Nondepleting Anti-CD4 Has an Immediate Action on Diabetogenic Effector Cells, Halting Their Destruction of Pancreatic β Cells

The induction of tolerance in a primed immune system is a major aim for therapy in autoimmunity and transplant rejection. In this paper, we investigate the action of the nondepleting anti-CD4 Ab, YTS 177. Although this Ab is nondepleting, we have demonstrated a direct action in vivo on activated effector cells. We show that the Ab inhibits transfer of insulin-dependent diabetes mellitus by the CD4+ Th1 clone BDC2.5 to nonobese diabetic mice. Furthermore, we show that this Ab acts directly on diabetogenic effector cells because it prevented BDC2.5-induced insulin-dependent diabetes mellitus in nonobese diabetic-scid recipients in the absence of other T cells. The Ab halts the diabetic process even when it is administered after the BDC2.5 cells have infiltrated the pancreas and destruction of islets is already underway.

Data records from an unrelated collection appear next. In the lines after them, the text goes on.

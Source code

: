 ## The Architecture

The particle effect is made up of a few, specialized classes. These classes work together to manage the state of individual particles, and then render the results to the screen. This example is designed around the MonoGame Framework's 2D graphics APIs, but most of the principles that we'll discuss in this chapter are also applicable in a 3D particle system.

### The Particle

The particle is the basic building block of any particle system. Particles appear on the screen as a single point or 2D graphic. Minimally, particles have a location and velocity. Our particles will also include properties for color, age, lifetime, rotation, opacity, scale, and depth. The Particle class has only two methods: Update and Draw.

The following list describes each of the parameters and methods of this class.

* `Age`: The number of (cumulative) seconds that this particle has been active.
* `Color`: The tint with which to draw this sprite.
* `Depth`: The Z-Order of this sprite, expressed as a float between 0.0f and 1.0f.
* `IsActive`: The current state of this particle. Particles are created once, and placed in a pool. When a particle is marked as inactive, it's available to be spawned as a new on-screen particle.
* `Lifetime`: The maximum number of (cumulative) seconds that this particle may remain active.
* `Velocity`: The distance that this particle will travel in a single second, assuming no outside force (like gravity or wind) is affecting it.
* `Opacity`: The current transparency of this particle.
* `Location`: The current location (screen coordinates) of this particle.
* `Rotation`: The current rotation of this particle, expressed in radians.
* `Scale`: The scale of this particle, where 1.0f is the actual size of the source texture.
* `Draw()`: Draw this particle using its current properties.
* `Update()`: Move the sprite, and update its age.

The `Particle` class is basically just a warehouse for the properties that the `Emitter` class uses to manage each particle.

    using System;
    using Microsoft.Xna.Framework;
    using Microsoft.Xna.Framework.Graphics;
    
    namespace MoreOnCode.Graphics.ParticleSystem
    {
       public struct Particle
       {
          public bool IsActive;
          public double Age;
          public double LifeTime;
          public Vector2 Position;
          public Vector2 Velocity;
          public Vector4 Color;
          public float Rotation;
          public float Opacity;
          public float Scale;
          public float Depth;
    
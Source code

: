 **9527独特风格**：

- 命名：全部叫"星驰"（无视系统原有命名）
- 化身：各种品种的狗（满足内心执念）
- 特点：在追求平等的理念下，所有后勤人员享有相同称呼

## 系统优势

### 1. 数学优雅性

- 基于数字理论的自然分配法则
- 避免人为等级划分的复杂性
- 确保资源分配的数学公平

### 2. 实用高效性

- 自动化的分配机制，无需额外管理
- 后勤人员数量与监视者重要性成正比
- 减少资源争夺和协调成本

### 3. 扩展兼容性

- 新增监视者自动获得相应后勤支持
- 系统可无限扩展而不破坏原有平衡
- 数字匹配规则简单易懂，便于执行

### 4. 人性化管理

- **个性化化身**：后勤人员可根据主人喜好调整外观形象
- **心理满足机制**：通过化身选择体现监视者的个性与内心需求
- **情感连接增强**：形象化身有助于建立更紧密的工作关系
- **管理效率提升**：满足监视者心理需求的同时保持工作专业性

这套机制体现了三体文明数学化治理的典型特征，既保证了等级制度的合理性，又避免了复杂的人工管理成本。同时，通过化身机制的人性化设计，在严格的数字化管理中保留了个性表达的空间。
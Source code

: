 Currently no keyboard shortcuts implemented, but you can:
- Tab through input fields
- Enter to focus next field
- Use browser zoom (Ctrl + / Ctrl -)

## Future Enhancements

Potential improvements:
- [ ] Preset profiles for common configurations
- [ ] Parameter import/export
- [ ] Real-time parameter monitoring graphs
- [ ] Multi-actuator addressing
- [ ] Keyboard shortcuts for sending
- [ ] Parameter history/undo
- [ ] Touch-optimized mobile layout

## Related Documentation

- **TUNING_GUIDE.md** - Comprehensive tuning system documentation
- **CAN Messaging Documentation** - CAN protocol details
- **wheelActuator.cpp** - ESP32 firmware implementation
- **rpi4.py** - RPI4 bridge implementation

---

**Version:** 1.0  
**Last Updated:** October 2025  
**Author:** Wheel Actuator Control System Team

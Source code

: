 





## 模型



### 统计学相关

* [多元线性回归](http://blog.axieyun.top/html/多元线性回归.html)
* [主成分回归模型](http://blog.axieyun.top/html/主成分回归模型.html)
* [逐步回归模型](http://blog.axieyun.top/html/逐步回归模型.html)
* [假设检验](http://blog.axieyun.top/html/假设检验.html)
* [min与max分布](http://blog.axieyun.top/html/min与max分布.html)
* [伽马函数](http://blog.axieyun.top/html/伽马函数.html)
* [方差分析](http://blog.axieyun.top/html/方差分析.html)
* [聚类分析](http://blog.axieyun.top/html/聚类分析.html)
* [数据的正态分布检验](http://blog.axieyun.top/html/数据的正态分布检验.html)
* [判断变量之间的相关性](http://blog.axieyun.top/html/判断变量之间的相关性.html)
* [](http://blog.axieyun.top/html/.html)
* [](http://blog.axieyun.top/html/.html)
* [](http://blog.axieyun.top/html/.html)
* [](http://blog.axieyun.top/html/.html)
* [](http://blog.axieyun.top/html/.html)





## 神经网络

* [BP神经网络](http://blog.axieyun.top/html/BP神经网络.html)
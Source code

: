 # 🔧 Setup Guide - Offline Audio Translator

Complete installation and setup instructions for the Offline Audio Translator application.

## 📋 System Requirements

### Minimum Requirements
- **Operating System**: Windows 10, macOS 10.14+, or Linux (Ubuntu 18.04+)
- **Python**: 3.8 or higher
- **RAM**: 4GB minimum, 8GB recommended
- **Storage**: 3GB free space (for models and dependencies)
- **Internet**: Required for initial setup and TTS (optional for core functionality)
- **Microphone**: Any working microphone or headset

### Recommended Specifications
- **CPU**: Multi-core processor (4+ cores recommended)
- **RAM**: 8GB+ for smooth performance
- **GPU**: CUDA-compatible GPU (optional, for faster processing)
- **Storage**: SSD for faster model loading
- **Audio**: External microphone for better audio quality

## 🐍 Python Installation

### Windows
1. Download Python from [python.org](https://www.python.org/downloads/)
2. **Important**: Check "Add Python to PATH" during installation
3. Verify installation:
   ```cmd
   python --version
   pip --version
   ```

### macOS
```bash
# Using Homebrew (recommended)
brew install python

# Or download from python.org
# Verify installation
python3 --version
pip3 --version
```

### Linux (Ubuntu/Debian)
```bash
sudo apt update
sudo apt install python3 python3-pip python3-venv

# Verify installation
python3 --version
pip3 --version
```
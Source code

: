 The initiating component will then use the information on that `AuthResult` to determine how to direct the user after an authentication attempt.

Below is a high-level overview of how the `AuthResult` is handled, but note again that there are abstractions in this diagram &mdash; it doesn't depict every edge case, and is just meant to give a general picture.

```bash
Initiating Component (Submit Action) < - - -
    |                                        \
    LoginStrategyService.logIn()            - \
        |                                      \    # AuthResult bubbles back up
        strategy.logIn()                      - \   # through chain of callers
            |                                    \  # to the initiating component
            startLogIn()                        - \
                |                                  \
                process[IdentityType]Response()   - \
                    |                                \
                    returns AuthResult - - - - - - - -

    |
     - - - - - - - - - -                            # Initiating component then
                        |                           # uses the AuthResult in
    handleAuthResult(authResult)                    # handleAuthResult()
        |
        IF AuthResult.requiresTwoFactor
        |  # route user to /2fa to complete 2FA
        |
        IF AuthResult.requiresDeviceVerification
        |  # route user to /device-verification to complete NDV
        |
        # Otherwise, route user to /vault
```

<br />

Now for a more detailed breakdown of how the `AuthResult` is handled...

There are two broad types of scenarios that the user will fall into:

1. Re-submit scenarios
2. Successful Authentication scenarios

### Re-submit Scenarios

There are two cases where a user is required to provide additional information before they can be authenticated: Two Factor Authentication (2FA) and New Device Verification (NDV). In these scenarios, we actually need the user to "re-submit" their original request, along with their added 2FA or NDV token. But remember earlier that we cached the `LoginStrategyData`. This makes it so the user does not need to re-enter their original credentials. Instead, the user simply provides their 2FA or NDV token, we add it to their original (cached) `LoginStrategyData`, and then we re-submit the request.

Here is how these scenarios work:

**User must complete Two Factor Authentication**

This is accompanied by an immediate decrease in proinflammatory cytokine production with cessation of beta cell destruction and disappearance of infiltrating cells from the pancreas, leaving any remaining beta cells intact. These data suggest that Abs such as this may be effective not only because they induce regulatory T cells but also because they are able to directly prevent effector cell function.